On July 8, 2022, the Company issued secured convertible promissory notes to investors in exchange for cash. The outstanding balance relates to the interest on the convertible note which has been accrued from July 2022 onwards and therefore the outstanding balance is $0.1 million as of December 31, 2024, all of which is classified as a current liability. On March 28, 2024, the Company was made a defendant in a civil suit before the Supreme Court of NSW in Sydney Australia, in the matter entitled “W Capital Advisors Pty Ltd in its capacity as trustee for the W Capital Advisors Fund v.
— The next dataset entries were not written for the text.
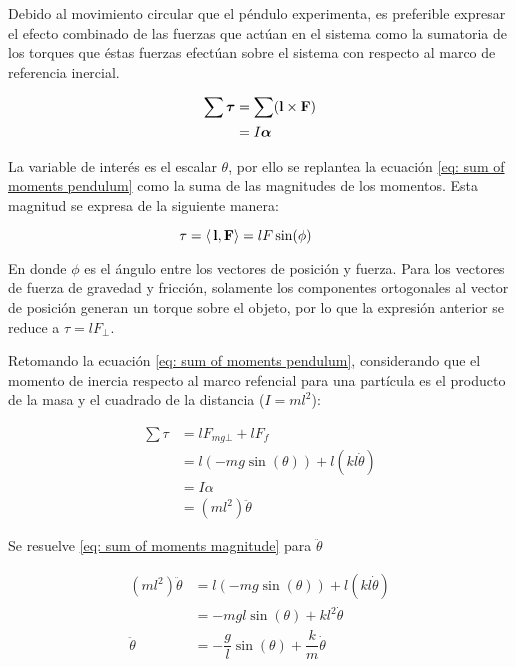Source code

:Debido al movimiento circular que el péndulo experimenta,
es preferible expresar el efecto combinado
de las fuerzas que actúan en el sistema como
la sumatoria de los torques que éstas fuerzas
efectúan sobre el sistema con respecto al marco de
referencia inercial.

\begin{equation}
 \begin{split}
  \sum\boldsymbol{\tau} & = \sum (\bold{l} \times \bold{F})\\
  & = I \boldsymbol{\alpha}
 \end{split}
 \label{eq: sum of moments pendulum}
\end{equation}

La variable de interés es el escalar $\theta$, por ello
se replantea la ecuación \eqref{eq: sum of moments pendulum}
como la suma de las magnitudes de los momentos.
Esta magnitud se expresa de la siguiente manera:

\begin{equation}
 \tau =  \langle \, \bold{l} , \bold{F}\rangle=  l F \sin(\phi) \qquad 
\end{equation}

En donde $\phi$ es el ángulo entre los vectores de posición y fuerza. 
Para los vectores de fuerza de gravedad y fricción,
solamente los componentes ortogonales al vector de posición generan
un torque sobre el objeto, por lo que la expresión anterior se reduce a 
$\tau = l F_\bot$.

Retomando la ecuación \eqref{eq: sum of moments pendulum}, considerando 
que el momento de inercia respecto al marco refencial para una partícula es 
el producto de la masa y el cuadrado de la distancia ($ I = m l^2$):

\begin{equation}
\begin{split}
 \sum \tau &= l F_{mg\bot}  + l F_f\\
 & = l (-m g \sin(\theta))  + l (k l \dot{\theta})\\
 & = I \alpha \\
 & = (m l^2) \ddot{\theta}
 \end{split}
 \label{eq: sum of moments magnitude}
\end{equation}

Se resuelve \eqref{eq: sum of moments magnitude} para $\ddot{\theta}$


\begin{equation}
\begin{split}
 (m l^2) \ddot{\theta} &= l (-m g \sin(\theta))  + l (k l \dot{\theta})\\
 &= - mgl \sin(\theta) + kl^2 \dot{\theta}\\
 \ddot{\theta} &= - \dfrac{g}{l} \sin(\theta) + \dfrac{k}{m} \dot{\theta}
\end{split}
 \label{eq: angular acceleraton newton}
\end{equation}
Mawson Infrastructure Group, Inc.”, alleging a claim to seek USD $0.2 million as unpaid interest under a convertible note after the Company paid in full the principal of $0.5 million, and AUD $0.3 million under a loan deed, plus interest and costs for sums due claiming corporate guarantee by the Company for a “Variation Deed to Loan Deed” dated September 29, 2022, executed by its Australian entity, Mawson PL. The Company sought dismissal of the Australian proceedings arguing jurisdiction of any claims against the Company should be in the United States as set forth in the agreements between the parties. Despite its objections, on May 31, 2024, the Australian court ruled in favor of the Australian claimant and rendered a judgment against the Company under Australian law for US $0.2 million as unpaid interest plus interest and costs for sums due.